What is required |
The entries below should be set down again exactly, with every picture left out.

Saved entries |
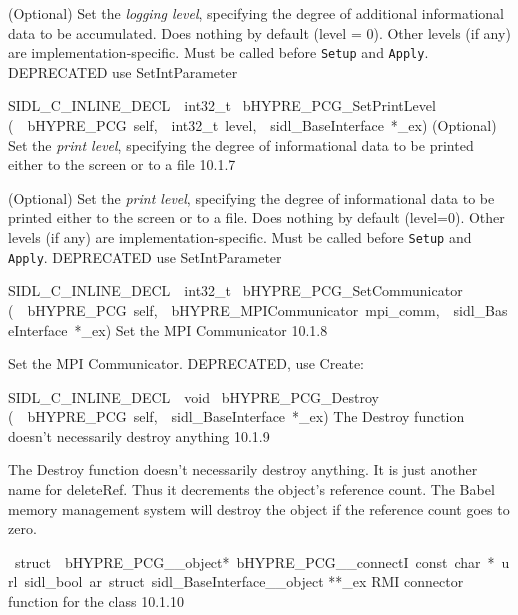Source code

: \documentclass{article}
\begin{document}
\begin{cxxentry}
\begin{cxxentry}
\begin{cxxfunction}
\begin{cxxdoc}
(Optional) Set the {\it logging level}, specifying the degree
of additional informational data to be accumulated.  Does
nothing by default (level = 0).  Other levels (if any) are
implementation-specific.  Must be called before {\tt Setup}
and {\tt Apply}.
DEPRECATED   use SetIntParameter
\end{cxxdoc}
\end{cxxfunction}
\begin{cxxfunction}
{SIDL\_C\_INLINE\_DECL\ \ int32\_t\ }
        {bHYPRE\_PCG\_SetPrintLevel}
        {(\ \ bHYPRE\_PCG\ self,\ \ int32\_t\ level,\ \ sidl\_BaseInterface\ *\_ex)}
        {
(Optional) Set the {\it print level}, specifying the degree
of informational data to be printed either to the screen or
to a file}
        {10.1.7}
\begin{cxxdoc}

(Optional) Set the {\it print level}, specifying the degree
of informational data to be printed either to the screen or
to a file.  Does nothing by default (level=0).  Other levels
(if any) are implementation-specific.  Must be called before
{\tt Setup} and {\tt Apply}.
DEPRECATED   use SetIntParameter
\end{cxxdoc}
\end{cxxfunction}
\begin{cxxfunction}
{SIDL\_C\_INLINE\_DECL\ \ int32\_t\ }
        {bHYPRE\_PCG\_SetCommunicator}
        {(\ \ bHYPRE\_PCG\ self,\ \ bHYPRE\_MPICommunicator\ mpi\_comm,\ \ sidl\_BaseInterface\ *\_ex)}
        {
Set the MPI Communicator}
        {10.1.8}
\begin{cxxdoc}

Set the MPI Communicator.
DEPRECATED, use Create:
\end{cxxdoc}
\end{cxxfunction}
\begin{cxxfunction}
{SIDL\_C\_INLINE\_DECL\ \ void\ }
        {bHYPRE\_PCG\_Destroy}
        {(\ \ bHYPRE\_PCG\ self,\ \ sidl\_BaseInterface\ *\_ex)}
        {
The Destroy function doesn't necessarily destroy anything}
        {10.1.9}
\begin{cxxdoc}

The Destroy function doesn't necessarily destroy anything.
It is just another name for deleteRef.  Thus it decrements the
object's reference count.  The Babel memory management system will
destroy the object if the reference count goes to zero.
\end{cxxdoc}
\end{cxxfunction}
\begin{cxxvariable}
{\ struct\ \ bHYPRE\_PCG\_\_object*\ bHYPRE\_PCG\_\_connectI\ const\ char\ *\ url\ sidl\_bool\ ar\ struct\ sidl\_BaseInterface\_\_object}
        {**\_ex}
        {}
        {
RMI connector function for the class}
        {10.1.10}
\begin{cxxdoc}


\end{cxxdoc}
\end{cxxvariable}
\end{cxxentry}
\end{cxxentry}
\end{document}

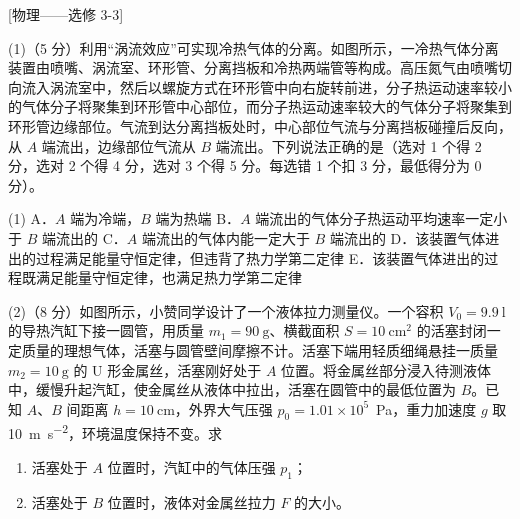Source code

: \begin{question}
[物理——选修 3-3]

(1)（5 分）利用“涡流效应”可实现冷热气体的分离。如图所示，一冷热气体分离装置由喷嘴、涡流室、环形管、分离挡板和冷热两端管等构成。高压氮气由喷嘴切向流入涡流室中，然后以螺旋方式在环形管中向右旋转前进，分子热运动速率较小的气体分子将聚集到环形管中心部位，而分子热运动速率较大的气体分子将聚集到环形管边缘部位。气流到达分离挡板处时，中心部位气流与分离挡板碰撞后反向，从 $A$ 端流出，边缘部位气流从 $B$ 端流出。下列说法正确的是\gkblank（选对 1 个得 2 分，选对 2 个得 4 分，选对 3 个得 5 分。每选错 1 个扣 3 分，最低得分为 0 分）。


\begin{gkopts}(1)
  \task A．$A$ 端为冷端，$B$ 端为热端
  \task B．$A$ 端流出的气体分子热运动平均速率一定小于 $B$ 端流出的
  \task C．$A$ 端流出的气体内能一定大于 $B$ 端流出的
  \task D．该装置气体进出的过程满足能量守恒定律，但违背了热力学第二定律
  \task E．该装置气体进出的过程既满足能量守恒定律，也满足热力学第二定律
\end{gkopts}

(2)（8 分）如图所示，小赞同学设计了一个液体拉力测量仪。一个容积 $V_{0}=\SI{9.9}{\litre}$ 的导热汽缸下接一圆管，用质量 $m_{1}=\SI{90}{\gram}$、横截面积 $S=\SI{10}{\centi\metre\squared}$ 的活塞封闭一定质量的理想气体，活塞与圆管壁间摩擦不计。活塞下端用轻质细绳悬挂一质量 $m_{2}=\SI{10}{\gram}$ 的 U 形金属丝，活塞刚好处于 $A$ 位置。将金属丝部分浸入待测液体中，缓慢升起汽缸，使金属丝从液体中拉出，活塞在圆管中的最低位置为 $B$。已知 $A$、$B$ 间距离 $h=\SI{10}{\centi\metre}$，外界大气压强 $p_{0}=1.01\times10^{5}$~\si{\pascal}，重力加速度 $g$ 取 \SI{10}{\metre\per\second\squared}，环境温度保持不变。求


\begin{enumerate}[leftmargin=2em, label=(\roman*)]
  \item 活塞处于 $A$ 位置时，汽缸中的气体压强 $p_{1}$；
  \item 活塞处于 $B$ 位置时，液体对金属丝拉力 $F$ 的大小。
\end{enumerate}
\end{question}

Solution for this task |
Source code

: \documentclass{article}
\begin{document}
\begin{cxxentry}
\begin{cxxentry}
\begin{cxxfunction}
\begin{cxxdoc}
(Optional) Set the {\it logging level}, specifying the degree
of additional informational data to be accumulated.  Does
nothing by default (level = 0).  Other levels (if any) are
implementation-specific.  Must be called before {\tt Setup}
and {\tt Apply}.
DEPRECATED   use SetIntParameter
\end{cxxdoc}
\end{cxxfunction}
\begin{cxxfunction}
{SIDL\_C\_INLINE\_DECL\ \ int32\_t\ }
        {bHYPRE\_PCG\_SetPrintLevel}
        {(\ \ bHYPRE\_PCG\ self,\ \ int32\_t\ level,\ \ sidl\_BaseInterface\ *\_ex)}
        {
(Optional) Set the {\it print level}, specifying the degree
of informational data to be printed either to the screen or
to a file}
        {10.1.7}
\begin{cxxdoc}

(Optional) Set the {\it print level}, specifying the degree
of informational data to be printed either to the screen or
to a file.  Does nothing by default (level=0).  Other levels
(if any) are implementation-specific.  Must be called before
{\tt Setup} and {\tt Apply}.
DEPRECATED   use SetIntParameter
\end{cxxdoc}
\end{cxxfunction}
\begin{cxxfunction}
{SIDL\_C\_INLINE\_DECL\ \ int32\_t\ }
        {bHYPRE\_PCG\_SetCommunicator}
        {(\ \ bHYPRE\_PCG\ self,\ \ bHYPRE\_MPICommunicator\ mpi\_comm,\ \ sidl\_BaseInterface\ *\_ex)}
        {
Set the MPI Communicator}
        {10.1.8}
\begin{cxxdoc}

Set the MPI Communicator.
DEPRECATED, use Create:
\end{cxxdoc}
\end{cxxfunction}
\begin{cxxfunction}
{SIDL\_C\_INLINE\_DECL\ \ void\ }
        {bHYPRE\_PCG\_Destroy}
        {(\ \ bHYPRE\_PCG\ self,\ \ sidl\_BaseInterface\ *\_ex)}
        {
The Destroy function doesn't necessarily destroy anything}
        {10.1.9}
\begin{cxxdoc}

The Destroy function doesn't necessarily destroy anything.
It is just another name for deleteRef.  Thus it decrements the
object's reference count.  The Babel memory management system will
destroy the object if the reference count goes to zero.
\end{cxxdoc}
\end{cxxfunction}
\begin{cxxvariable}
{\ struct\ \ bHYPRE\_PCG\_\_object*\ bHYPRE\_PCG\_\_connectI\ const\ char\ *\ url\ sidl\_bool\ ar\ struct\ sidl\_BaseInterface\_\_object}
        {**\_ex}
        {}
        {
RMI connector function for the class}
        {10.1.10}
\begin{cxxdoc}


\end{cxxdoc}
\end{cxxvariable}
\end{cxxentry}
\end{cxxentry}
\end{document}

Source code

: \begin{question}
[物理——选修 3-3]

(1)（5 分）利用“涡流效应”可实现冷热气体的分离。如图所示，一冷热气体分离装置由喷嘴、涡流室、环形管、分离挡板和冷热两端管等构成。高压氮气由喷嘴切向流入涡流室中，然后以螺旋方式在环形管中向右旋转前进，分子热运动速率较小的气体分子将聚集到环形管中心部位，而分子热运动速率较大的气体分子将聚集到环形管边缘部位。气流到达分离挡板处时，中心部位气流与分离挡板碰撞后反向，从 $A$ 端流出，边缘部位气流从 $B$ 端流出。下列说法正确的是\gkblank（选对 1 个得 2 分，选对 2 个得 4 分，选对 3 个得 5 分。每选错 1 个扣 3 分，最低得分为 0 分）。


\begin{gkopts}(1)
  \task A．$A$ 端为冷端，$B$ 端为热端
  \task B．$A$ 端流出的气体分子热运动平均速率一定小于 $B$ 端流出的
  \task C．$A$ 端流出的气体内能一定大于 $B$ 端流出的
  \task D．该装置气体进出的过程满足能量守恒定律，但违背了热力学第二定律
  \task E．该装置气体进出的过程既满足能量守恒定律，也满足热力学第二定律
\end{gkopts}

(2)（8 分）如图所示，小赞同学设计了一个液体拉力测量仪。一个容积 $V_{0}=\SI{9.9}{\litre}$ 的导热汽缸下接一圆管，用质量 $m_{1}=\SI{90}{\gram}$、横截面积 $S=\SI{10}{\centi\metre\squared}$ 的活塞封闭一定质量的理想气体，活塞与圆管壁间摩擦不计。活塞下端用轻质细绳悬挂一质量 $m_{2}=\SI{10}{\gram}$ 的 U 形金属丝，活塞刚好处于 $A$ 位置。将金属丝部分浸入待测液体中，缓慢升起汽缸，使金属丝从液体中拉出，活塞在圆管中的最低位置为 $B$。已知 $A$、$B$ 间距离 $h=\SI{10}{\centi\metre}$，外界大气压强 $p_{0}=1.01\times10^{5}$~\si{\pascal}，重力加速度 $g$ 取 \SI{10}{\metre\per\second\squared}，环境温度保持不变。求


\begin{enumerate}[leftmargin=2em, label=(\roman*)]
  \item 活塞处于 $A$ 位置时，汽缸中的气体压强 $p_{1}$；
  \item 活塞处于 $B$ 位置时，液体对金属丝拉力 $F$ 的大小。
\end{enumerate}
\end{question}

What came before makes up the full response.